| Problem |
For each line in the data below that has the word "section", copy that line.

── Dataset excerpts

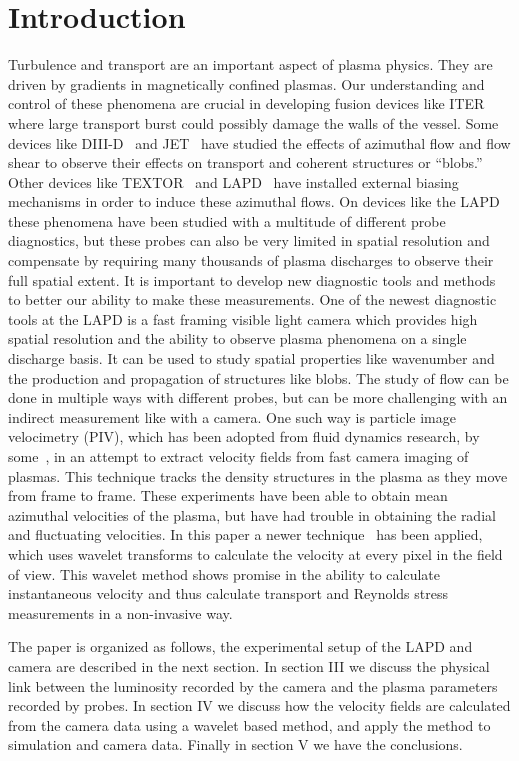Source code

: \documentclass[%
 reprint,
 amsmath,amssymb,
 aps,
]{revtex4-1}
\begin{document}
\section{\label{sec:level1}Introduction}
Turbulence and transport are an important aspect of plasma physics. They are driven by gradients in magnetically confined plasmas. Our understanding and control of these phenomena are crucial in developing fusion devices like ITER where large transport burst could possibly damage the walls of the vessel. Some devices like DIII-D~\cite{mckee03} and JET~\cite{xu09} have studied the effects of azimuthal flow and flow shear to observe their effects on transport and coherent structures or “blobs.” Other devices like TEXTOR~\cite{jachmich98} and LAPD~\cite{Carter09,schaffner12,schaffner13} have installed external biasing mechanisms in order to induce these azimuthal flows. On devices like the LAPD these phenomena have been studied with a multitude of different probe diagnostics, but these probes can also be very limited in spatial resolution and compensate by requiring many thousands of plasma discharges to observe their full spatial extent. It is important to develop new diagnostic tools and methods to better our ability to make these measurements. One of the newest diagnostic tools at the LAPD is a fast framing visible light camera which provides high spatial resolution and the ability to observe plasma phenomena on a single discharge basis. It can be used to study spatial properties like wavenumber and the production and propagation of structures like blobs. The study of flow can be done in multiple ways with different probes, but can be more challenging with an indirect measurement like with a camera. One such way is particle image velocimetry (PIV), which has been adopted from fluid dynamics research, by some~\cite{oldenburger10}, in an attempt to extract velocity fields from fast camera imaging of plasmas. This technique tracks the density structures in the plasma as they move from frame to frame. These experiments have been able to obtain mean azimuthal velocities of the plasma, but have had trouble in obtaining the radial and fluctuating velocities. In this paper a newer technique~\cite{chaston10} has been applied, which uses wavelet transforms to calculate the velocity at every pixel in the field of view. This wavelet method shows promise in the ability to calculate instantaneous velocity and thus calculate transport and Reynolds stress measurements in a non-invasive way.

The paper is organized as follows, the experimental setup of the LAPD and camera are described in the next section. In section III we discuss the physical link between the luminosity recorded by the camera and the plasma parameters recorded by probes. In section IV we discuss how the velocity fields are calculated from the camera data using a wavelet based method, and apply the method to simulation and camera data. Finally in section V we have the conclusions.
\end{document}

────

| Written response |
\section{\label{sec:level1}Introduction}
The paper is organized as follows, the experimental setup of the LAPD and camera are described in the next section. In section III we discuss the physical link between the luminosity recorded by the camera and the plasma parameters recorded by probes. In section IV we discuss how the velocity fields are calculated from the camera data using a wavelet based method, and apply the method to simulation and camera data. Finally in section V we have the conclusions.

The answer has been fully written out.